If you happen to know a reference also, that would be fantastic. Thanks!

P.S. I'm aware of this mathoverflow question:

How to prove that a projective variety is a finite CW complex?

However, it addresses only the case of varieties, unless I am missing something..

I remember I read in the "red book" that the notion of variety and scheme is the same over an algebraically closed field. — google, Sep 10 '15 at 19:16
Google: no, a schemes can be pretty wild even over $\mathbb{C}$. You need it to be reduced separated and of finite type to qualify as a variety. David: I expect that separated and of finite type would ensure 1, but I have not really thought about carefully. — Donu Arapura, Sep 10 '15 at 21:50
How do you define the topological space associated to a scheme which is not of finite type? — Sam Gunningham, Sep 11 '15 at 00:24
@SamGunningham Spec? Or, since David's only looking at homotopy types, the Artin-Mazur etale homotopy type (http://ncatlab.org/nlab/show/%C3%A9tale+homotopy)? — David Roberts, Sep 11 '15 at 00:48
What is Spec of a scheme? I assumed the question was referring to the complex topology, not the Zariski.
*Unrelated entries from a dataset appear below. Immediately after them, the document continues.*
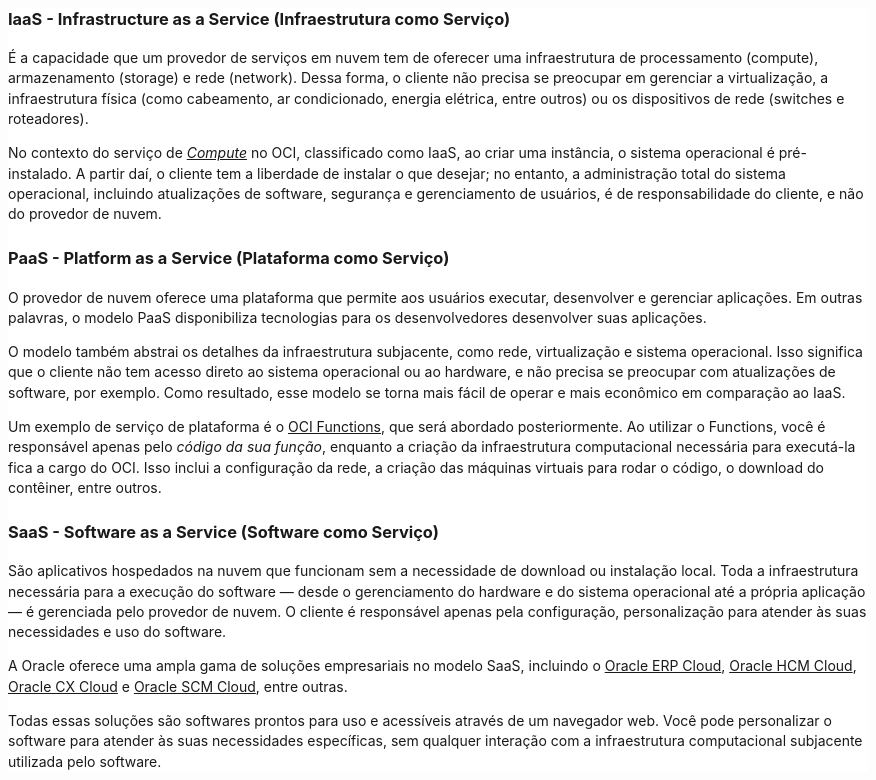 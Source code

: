 ### IaaS - Infrastructure as a Service (Infraestrutura como Serviço)

É a capacidade que um provedor de serviços em nuvem tem de oferecer uma infraestrutura de processamento (compute), armazenamento (storage) e rede (network). Dessa forma, o cliente não precisa se preocupar em gerenciar a virtualização, a infraestrutura física (como cabeamento, ar condicionado, energia elétrica, entre outros) ou os dispositivos de rede (switches e roteadores).

No contexto do serviço de _[Compute](https://docs.oracle.com/en-us/iaas/Content/Compute/Concepts/computeoverview.htm)_ no OCI, classificado como IaaS, ao criar uma instância, o sistema operacional é pré-instalado. A partir daí, o cliente tem a liberdade de instalar o que desejar; no entanto, a administração total do sistema operacional, incluindo atualizações de software, segurança e gerenciamento de usuários, é de responsabilidade do cliente, e não do provedor de nuvem.

### PaaS - Platform as a Service (Plataforma como Serviço)

O provedor de nuvem oferece uma plataforma que permite aos usuários executar, desenvolver e gerenciar aplicações. Em outras palavras, o modelo PaaS disponibiliza tecnologias para os desenvolvedores desenvolver suas aplicações.

O modelo também abstrai os detalhes da infraestrutura subjacente, como rede, virtualização e sistema operacional. Isso significa que o cliente não tem acesso direto ao sistema operacional ou ao hardware, e não precisa se preocupar com atualizações de software, por exemplo. Como resultado, esse modelo se torna mais fácil de operar e mais econômico em comparação ao IaaS.

Um exemplo de serviço de plataforma é o [OCI Functions](../chapter-5/functions.md), que será abordado posteriormente. Ao utilizar o Functions, você é responsável apenas pelo _código da sua função_, enquanto a criação da infraestrutura computacional necessária para executá-la fica a cargo do OCI. Isso inclui a configuração da rede, a criação das máquinas virtuais para rodar o código, o download do contêiner, entre outros.

### SaaS - Software as a Service (Software como Serviço)

São aplicativos hospedados na nuvem que funcionam sem a necessidade de download ou instalação local. Toda a infraestrutura necessária para a execução do software — desde o gerenciamento do hardware e do sistema operacional até a própria aplicação — é gerenciada pelo provedor de nuvem. O cliente é responsável apenas pela configuração, personalização para atender às suas necessidades e uso do software.

A Oracle oferece uma ampla gama de soluções empresariais no modelo SaaS, incluindo o [Oracle ERP Cloud](https://www.oracle.com/erp-4/), [Oracle HCM Cloud](https://www.oracle.com/human-capital-management-4/), [Oracle CX Cloud](https://www.oracle.com/cx/platform/) e [Oracle SCM Cloud](https://www.oracle.com/scm-4/), entre outras.

Todas essas soluções são softwares prontos para uso e acessíveis através de um navegador web. Você pode personalizar o software para atender às suas necessidades específicas, sem qualquer interação com a infraestrutura computacional subjacente utilizada pelo software.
For a finite type scheme, locally it is cut out by an ideal in $\mathbb C^n$, so I know what to do. — Sam Gunningham, Sep 11 '15 at 01:10
By the way, I expect the etale homotopy type would give a different answer to the analytic homotopy type in general. For example, for $X= \mathbb C^\times$, the analytic homotopy type is that of $S^1 = B\mathbb Z$, but the etale homotopy type (I guess) is $B\widehat{\mathbb Z}$. — Sam Gunningham, Sep 11 '15 at 01:14
@SamGunningham I wasn't quite thinking about the difference between the analytic and Zariski topology :-S. — David Roberts, Sep 11 '15 at 01:22
@David Remark 3 of http://arxiv.org/abs/1310.2784 might be of relevance, it mentions the difference between A^1 homotopy and homotopy of the analytic topological space of schemes over C. — David Roberts, Sep 11 '15 at 01:22
@SamGunningham I think locally of finite type is enough. For the general case, I don't think this question makes sense since GAGA does not apply. — user40276, Sep 11 '15 at 01:54
The topological space associated to the non-separated ``line with a doubled origin'' is the non-Hausdorff manifold $M=\mathbb C \sqcup_{\mathbb C^\times} \mathbb C$. I think this does not have the weak homotopy type of a finite CW complex. The proof can be adapted from Prop 5.1 in http://arxiv.org/abs/math/0609665. In this case, we have that $H^2(M) = 0$ by Mayer-Vietoris, but the Hausdorffification is contractible. — Sam Gunningham, Sep 11 '15 at 02:25
@Sam: Thanks for pointing this out. I had even glanced at that paper earlier this year but had forgotten. It's reasonable to expect from this that non-seperated schemes over $\mathbb{C}$, even if of finite type, my fail to have the homotopy type of a finite CW-complex. However, the example you give turns out to be a $K(\mathbb{Z},1),$ so the question still remains if 2.) holds... — David Carchedi, Sep 11 '15 at 02:53
The answer and comments to the MO question you pointed to only explain why the complex points of a separated scheme of finite type has a CW-structure, but it does not explain why we get homotopy types of finite CW-complexes. By virtue of a well known theorem of Whitehead, for such schemes, having the homotopy type of a finite CW-complex is thus equivalent to having the weak homotopy type of a finite CW-complex. Such a finiteness property is provided by Morse theory, resolution of singularities, and proper descent. — D.-C. Cisinski, Oct 14 '15 at 14:55

D.-C. Cisinski · Accepted Answer · 2015-10-12T12:54:19.143

Any scheme which is separated of finite type, has at least a triangulation, hence is, in particular, a CW-complex. In fact, by a theorem of Lojasiewicz, this is true for any semi-algebraic set (one can even get this for subanalytic sets, by a result of Hironaka, in Triangulation of algebraic sets, Proc. Amer. Math. Soc. Inst. Algebra Geom. Arcata(1974)); however, the case of (possibly singular) algebraic varieties goes back to the early times of Algebraic Topology: e.g. these papers of van der Waerden and of Lefschetz and Whitehead).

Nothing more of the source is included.